I like to run in the morning. I also like fall. So the fascinating paradox is that I always find it so hard to get up to run in the morning come fall.
I am not sure whether it is because it is getting cooler out – at this time of year it is hard to dress because the weather hangs out in that zone where you can’t decide shorts vs. capris and short sleeves vs. long sleeves, and you spend some mornings freezing and other mornings melting because you just can’t get it right. Maybe it’s the fact that it is darker – but I do adjust to that eventually. Maybe it is just the transitional nature of the season.
Whatever the reason, if you like to run in the morning but have more trouble getting moving in the fall, I’ll share with you what I do to make sure I get up, and I would love to hear your suggestions as well!
I lay out my clothes the night before, and have a few choices. That way I don’t say “oh well it’s much too cold for shorts, but I can’t turn the light on in the bedroom to find my pants and risk waking my husband! Might as well go back to bed.”
I try not to think. As dumb as it sounds, when I wake up in the night and calculate how much time is left until it’s time to get up, I spend a few moments debating whether I should even get up, or just reset the alarm. To avoid that thought even entering my mind, I just try not to think at all, or at least limit the thought to “ungh. Not time yet.”
Recently, I have taken to putting a small lamp in another room on a timer, set to come on just before the alarm. That way I feel like it isn’t so early and dark and miserable. This helps for getting up on non-run mornings too!

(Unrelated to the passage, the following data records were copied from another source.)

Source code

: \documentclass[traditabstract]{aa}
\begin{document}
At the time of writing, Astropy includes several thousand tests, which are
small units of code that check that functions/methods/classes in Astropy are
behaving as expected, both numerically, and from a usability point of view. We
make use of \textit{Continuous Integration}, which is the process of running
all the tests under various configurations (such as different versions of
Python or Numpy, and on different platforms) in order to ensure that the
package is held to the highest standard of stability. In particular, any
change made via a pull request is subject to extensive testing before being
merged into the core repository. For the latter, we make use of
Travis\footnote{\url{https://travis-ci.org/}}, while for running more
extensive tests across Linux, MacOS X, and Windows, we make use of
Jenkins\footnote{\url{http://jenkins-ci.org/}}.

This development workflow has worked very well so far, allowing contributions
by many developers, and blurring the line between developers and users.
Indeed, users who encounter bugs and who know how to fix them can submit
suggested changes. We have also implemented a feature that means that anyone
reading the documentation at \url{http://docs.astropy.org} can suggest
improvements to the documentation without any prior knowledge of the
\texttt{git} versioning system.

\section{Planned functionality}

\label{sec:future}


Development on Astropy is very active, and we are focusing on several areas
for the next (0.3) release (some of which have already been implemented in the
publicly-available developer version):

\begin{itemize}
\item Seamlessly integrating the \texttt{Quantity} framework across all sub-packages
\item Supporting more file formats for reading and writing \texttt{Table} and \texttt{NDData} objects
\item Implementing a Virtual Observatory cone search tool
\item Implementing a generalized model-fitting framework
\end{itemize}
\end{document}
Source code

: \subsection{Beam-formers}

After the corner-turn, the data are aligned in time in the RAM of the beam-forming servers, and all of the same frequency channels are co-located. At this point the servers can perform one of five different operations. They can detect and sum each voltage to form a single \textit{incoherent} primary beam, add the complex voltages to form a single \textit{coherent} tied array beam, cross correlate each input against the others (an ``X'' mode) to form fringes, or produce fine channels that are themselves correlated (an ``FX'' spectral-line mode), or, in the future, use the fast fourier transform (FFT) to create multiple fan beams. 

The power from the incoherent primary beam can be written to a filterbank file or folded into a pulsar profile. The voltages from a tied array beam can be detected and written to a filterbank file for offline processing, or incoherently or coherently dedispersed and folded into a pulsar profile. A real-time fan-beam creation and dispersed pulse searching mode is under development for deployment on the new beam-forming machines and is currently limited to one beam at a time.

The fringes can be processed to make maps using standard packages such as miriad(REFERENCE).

Most importantly, I remind myself that I never regret running. I had the debate just this morning – the bed was so warm, I felt so sleepy and comfortable, I didn’t particularly feel like running. Then I said this: “do you ever regret skipping a run? Yes. (By “you,” of course I meant me. Please don’t lock me up.) Do you ever regret going for a run? No.” With all the other stuff that goes on in a day, who really needs to add regret to the equation? End of debate.